* _Task directions_: Go through the lines below, tally those that include the word "mashups", and give only the tally.

* _Input material_:
* * * * * * *

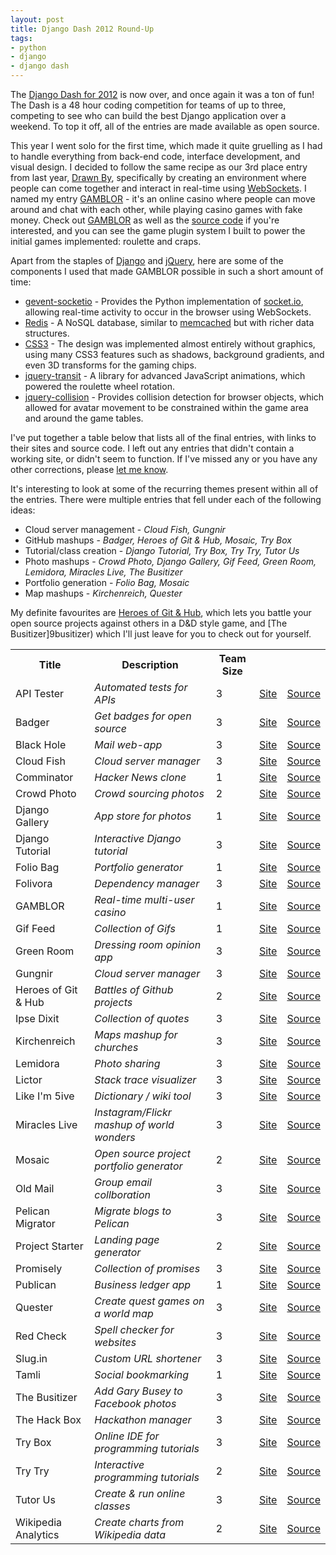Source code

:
 ```yaml
---
layout: post
title: Django Dash 2012 Round-Up
tags:
- python
- django
- django dash
---
```


The [Django Dash for 2012](django-dash) is now over, and once again it was a ton of fun! The Dash is a 48 hour coding competition for teams of up to three, competing to see who can build the best Django application over a weekend. To top it off, all of the entries are made available as open source.

This year I went solo for the first time, which made it quite gruelling as I had to handle everything from back-end code, interface development, and visual design. I decided to follow the same recipe as our 3rd place entry from last year, [Drawn By](drawnby), specifically by creating an environment where people can
come together and interact in real-time using [WebSockets](websockets). I named my entry [GAMBLOR](gamblor) - it's an online casino where people can move around and chat with each other, while playing casino games with fake money. Check out [GAMBLOR](gamblor) as well as the [source code](gamblor-github) if you're interested, and you can see the game plugin system I built to power the initial games implemented: roulette and craps.

Apart from the staples of [Django](django) and [jQuery](jquery), here are some of the components I used that made GAMBLOR possible in such a short amount of time:

* [gevent-socketio](gevent-socketio) - Provides the Python implementation of [socket.io](socketio), allowing real-time activity to occur in the browser using WebSockets.
* [Redis](redis) - A NoSQL database, similar to [memcached](memcached) but with richer data structures.
* [CSS3](css3) - The design was implemented almost entirely without graphics, using many CSS3 features such as shadows, background gradients, and even 3D transforms for the gaming chips.
* [jquery-transit](jquery-transit) - A library for advanced JavaScript animations, which powered the roulette wheel rotation.
* [jquery-collision](jquery-collision) - Provides collision detection for browser objects, which allowed for avatar movement to be constrained within the game area and around the game tables.

I've put together a table below that lists all of the final entries, with links to their sites and source code. I left out any entries that didn't contain a working site, or didn't seem to function. If I've missed any or you have any other corrections, please [let me know](stephenmcd).

It's interesting to look at some of the recurring themes present within all of the entries. There were multiple entries that fell under each of the following ideas:

* Cloud server management - *Cloud Fish, Gungnir*
* GitHub mashups - *Badger, Heroes of Git & Hub, Mosaic, Try Box*
* Tutorial/class creation - *Django Tutorial, Try Box, Try Try, Tutor Us*
* Photo mashups - *Crowd Photo, Django Gallery, Gif Feed, Green Room, Lemidora, Miracles Live, The Busitizer*
* Portfolio generation - *Folio Bag, Mosaic*
* Map mashups - *Kirchenreich, Quester*

My definite favourites are [Heroes of Git & Hub](heroes-github), which lets you battle your open source projects against others in a D&D style game, and [The Busitizer]9busitizer) which I'll just leave for you to check out for yourself.

<table class="zebra-striped">
<tr>
    <th>Title</th>
    <th>Description</th>
    <th class="r">Team Size</th>
    <th></th>
    <th></th>
</tr>
<tr>
  <td>API Tester</td>
  <td><em>Automated tests for APIs</em></td>
  <td class="r">3</td>
  <td><a href="http://apitester.com/">Site</a></td>
  <td><a href="https://github.com/elegion/djangodash2012">Source</a></td>
</tr>
<tr>
  <td>Badger</td>
  <td><em>Get badges for open source</em></td>
  <td class="r">3</td>
  <td><a href="http://badger.timeho.me/">Site</a></td>
  <td><a href="https://github.com/timehome/djangodash2012">Source</a></td>
</tr>
<tr>
  <td>Black Hole</td>
  <td><em>Mail web-app</em></td>
  <td class="r">3</td>
  <td><a href="http://bhwsg.djangostars.com/">Site</a></td>
  <td><a href="https://github.com/romanosipenko/bhwsg">Source</a></td>
</tr>
<tr>
  <td>Cloud Fish</td>
  <td><em>Cloud server manager</em></td>
  <td class="r">3</td>
  <td><a href="http://djangodash2012.daltonmatos.com/">Site</a></td>
  <td><a href="https://github.com/losmiserables/djangodash2012">Source</a></td>
</tr>
<tr>
  <td>Comminator</td>
  <td><em>Hacker News clone</em></td>
  <td class="r">1</td>
  <td><a href="http://djangodash2012.herokuapp.com/">Site</a></td>
  <td><a href="https://github.com/noamsu/djangodash2012">Source</a></td>
</tr>
<tr>
  <td>Crowd Photo</td>
  <td><em>Crowd sourcing photos</em></td>
  <td class="r">2</td>
  <td><a href="http://crowdphoto.org/">Site</a></td>
  <td><a href="https://github.com/buddylindsey/photo-blogger">Source</a></td>
</tr>
<tr>
  <td>Django Gallery</td>
  <td><em>App store for photos</em></td>
  <td class="r">1</td>
  <td><a href="http://jy397.o1.gondor.io/">Site</a></td>
  <td><a href="https://bitbucket.org/mzcomiter/mzcomiterdjangodash">Source</a></td>
</tr>
<tr>
  <td>Django Tutorial</td>
  <td><em>Interactive Django tutorial</em></td>
  <td class="r">3</td>
  <td><a href="http://dj.kuban.pro/">Site</a></td>
  <td><a href="https://github.com/genbit/djangodash2012">Source</a></td>
</tr>
<tr>
  <td>Folio Bag</td>
  <td><em>Portfolio generator</em></td>
  <td class="r">1</td>
  <td><a href="http://enigmatic-temple-5417.herokuapp.com/">Site</a></td>
  <td><a href="https://github.com/krkmetal/djangodash2012">Source</a></td>
</tr>
<tr>
  <td>Folivora</td>
  <td><em>Dependency manager</em></td>
  <td class="r">3</td>
  <td><a href="http://folivora.herokuapp.com/">Site</a></td>
  <td><a href="https://github.com/rocketDuck/folivora">Source</a></td>
</tr>
<tr>
  <td>GAMBLOR</td>
  <td><em>Real-time multi-user casino</em></td>
  <td class="r">1</td>
  <td><a href="http://gamblor.jupo.org">Site</a></td>
  <td><a href="https://github.com/stephenmcd/gamblor">Source</a></td>
</tr>
<tr>
  <td>Gif Feed</td>
  <td><em>Collection of Gifs</em></td>
  <td class="r">1</td>
  <td><a href="http://www.giffeed.com/">Site</a></td>
  <td><a href="https://github.com/dudarev/giffeed">Source</a></td>
</tr>
<tr>
  <td>Green Room</td>
  <td><em>Dressing room opinion app</em></td>
  <td class="r">3</td>
  <td><a href="http://mygreenroom.herokuapp.com/">Site</a></td>
  <td><a href="https://github.com/virtuallight/greenroom">Source</a></td>
</tr>
<tr>
  <td>Gungnir</td>
  <td><em>Cloud server manager</em></td>
  <td class="r">3</td>
  <td><a href="http://gungnir.me/">Site</a></td>
  <td><a href="https://github.com/jawnb/badatcomputers">Source</a></td>
</tr>
<tr>
  <td>Heroes of Git & Hub</td>
  <td><em>Battles of Github projects</em></td>
  <td class="r">2</td>
  <td><a href="http://hgh.dev8.ru/">Site</a></td>
  <td><a href="https://github.com/quantum13/hgh">Source</a></td>
</tr>
<tr>
  <td>Ipse Dixit</td>
  <td><em>Collection of quotes</em></td>
  <td class="r">3</td>
  <td><a href="http://intense-cliffs-3966.herokuapp.com/">Site</a></td>
  <td><a href="https://github.com/rollstudio/DjangoDash">Source</a></td>
</tr>
<tr>
  <td>Kirchenreich</td>
  <td><em>Maps mashup for churches</em></td>
  <td class="r">3</td>
  <td><a href="http://turmfalke.kirchenreich.org/">Site</a></td>
  <td><a href="https://github.com/mfa/kirchenreich">Source</a></td>
</tr>
<tr>
  <td>Lemidora</td>
  <td><em>Photo sharing</em></td>
  <td class="r">3</td>
  <td><a href="http://lemidora.com/">Site</a></td>
  <td><a href="https://github.com/webriders/octoblog">Source</a></td>
</tr>
<tr>
  <td>Lictor</td>
  <td><em>Stack trace visualizer</em></td>
  <td class="r">3</td>
  <td><a href="http://lictor.tetronix.org/">Site</a></td>
  <td><a href="https://github.com/ussi/django-lictor">Source</a></td>
</tr>
<tr>
  <td>Like I'm 5ive</td>
  <td><em>Dictionary / wiki tool</em></td>
  <td class="r">3</td>
  <td><a href="http://www.likeim5ive.com/">Site</a></td>
  <td><a href="https://github.com/checoze/like-im-5ive">Source</a></td>
</tr>
<tr>
  <td>Miracles Live</td>
  <td><em>Instagram/Flickr mashup of world wonders</em></td>
  <td class="r">3</td>
  <td><a href="http://miracleslive.com/">Site</a></td>
  <td><a href="https://github.com/Chodex/djangodash2012">Source</a></td>
</tr>
<tr>
  <td>Mosaic</td>
  <td><em>Open source project portfolio generator</em></td>
  <td class="r">2</td>
  <td><a href="http://zh246.o1.gondor.io/">Site</a></td>
  <td><a href="https://github.com/sema/django-2012">Source</a></td>
</tr>
<tr>
  <td>Old Mail</td>
  <td><em>Group email collboration</em></td>
  <td class="r">3</td>
  <td><a href="http://www.theoldmail.com/">Site</a></td>
  <td><a href="https://github.com/jmoswalt/djangodash2012">Source</a></td>
</tr>
<tr>
  <td>Pelican Migrator</td>
  <td><em>Migrate blogs to Pelican</em></td>
  <td class="r">3</td>
  <td><a href="http://djangodash12.trilandev.com/">Site</a></td>
  <td><a href="https://github.com/xobb1t/djangodash12">Source</a></td>
</tr>
<tr>
  <td>Project Starter</td>
  <td><em>Landing page generator</em></td>
  <td class="r">2</td>
  <td><a href="http://projectstarter.herokuapp.com/">Site</a></td>
  <td><a href="https://github.com/ivanvpenchev/project-starter">Source</a></td>
</tr>
<tr>
  <td>Promisely</td>
  <td><em>Collection of promises</em></td>
  <td class="r">3</td>
  <td><a href="http://promise.ly/">Site</a></td>
  <td><a href="https://github.com/triple-threat/django-dash">Source</a></td>
</tr>
<tr>
  <td>Publican</td>
  <td><em>Business ledger app</em></td>
  <td class="r">1</td>
  <td><a href="http://publican.rhodesmill.org/">Site</a></td>
  <td><a href="https://github.com/brandon-rhodes/publicanus">Source</a></td>
</tr>
<tr>
  <td>Quester</td>
  <td><em>Create quest games on a world map</em></td>
  <td class="r">3</td>
  <td><a href="http://quester.me/">Site</a></td>
  <td><a href="https://github.com/OShalakhin/quester-me">Source</a></td>
</tr>
<tr>
  <td>Red Check</td>
  <td><em>Spell checker for websites</em></td>
  <td class="r">3</td>
  <td><a href="http://www.redcheck.org/">Site</a></td>
  <td><a href="https://bitbucket.org/ruslanbakiev/djangodash">Source</a></td>
</tr>
<tr>
  <td>Slug.in</td>
  <td><em>Custom URL shortener</em></td>
  <td class="r">3</td>
  <td><a href="http://slug.in/">Site</a></td>
  <td><a href="https://github.com/yetizzz/zzz">Source</a></td>
</tr>
<tr>
  <td>Tamli</td>
  <td><em>Social bookmarking</em></td>
  <td class="r">1</td>
  <td><a href="http://peaceful-atoll-3989.herokuapp.com/">Site</a></td>
  <td><a href="https://github.com/aldeka/gentlerobots">Source</a></td>
</tr>
<tr>
  <td>The Busitizer</td>
  <td><em>Add Gary Busey to Facebook photos</em></td>
  <td class="r">3</td>
  <td><a href="http://busitizer.com/">Site</a></td>
  <td><a href="https://github.com/csinchok/busitizer">Source</a></td>
</tr>
<tr>
  <td>The Hack Box</td>
  <td><em>Hackathon manager</em></td>
  <td class="r">3</td>
  <td><a href="http://thehackbox.com/">Site</a></td>
  <td><a href="https://github.com/rootart/hackbox">Source</a></td>
</tr>
<tr>
  <td>Try Box</td>
  <td><em>Online IDE for programming tutorials</em></td>
  <td class="r">3</td>
  <td><a href="http://try-box.com/">Site</a></td>
  <td><a href="https://github.com/sophilabs/try-django">Source</a></td>
</tr>
<tr>
  <td>Try Try</td>
  <td><em>Interactive programming tutorials</em></td>
  <td class="r">2</td>
  <td><a href="http://www.try-try.me/">Site</a></td>
  <td><a href="https://github.com/imankulov/trytry">Source</a></td>
</tr>
<tr>
  <td>Tutor Us</td>
  <td><em>Create & run online classes</em></td>
  <td class="r">3</td>
  <td><a href="http://rocky-brook-2492.herokuapp.com/">Site</a></td>
  <td><a href="https://github.com/reinbach/tutorus">Source</a></td>
</tr>
<tr>
  <td>Wikipedia Analytics</td>
  <td><em>Create charts from Wikipedia data</em></td>
  <td class="r">2</td>
  <td><a href="http://wptables.moshayedi.net/">Site</a></td>
  <td><a href="https://bitbucket.org/pykello/djangodash2012">Source</a></td>
</tr>
</table>

[django-dash]: http://djangodash.com/archive/2012/
[drawnby]: http://drawnby.jupo.org
[websockets]: http://en.wikipedia.org/wiki/WebSocket
[gamblor]: http://gamblor.jupo.org
[gamblor-source]: https://github.com/stephenmcd/gamblor
[django]: http://blah
[jquery]: http://blah
[gevent-socketio]: http://blah
[socketio]: http://blah
[redis]: http://blah
[memcached]: http://blah
[css3]: http://blah
[jquery-transit]: http://blah
[jquery-collision]: http://blah
[stephenmcd]: http://twitter.com/stephen_mcd
[heroes-github]: http://hgh.dev8.ru/
[busitizer]: http://busitizer.com/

* * * * * * *

* _Output of the task_: 3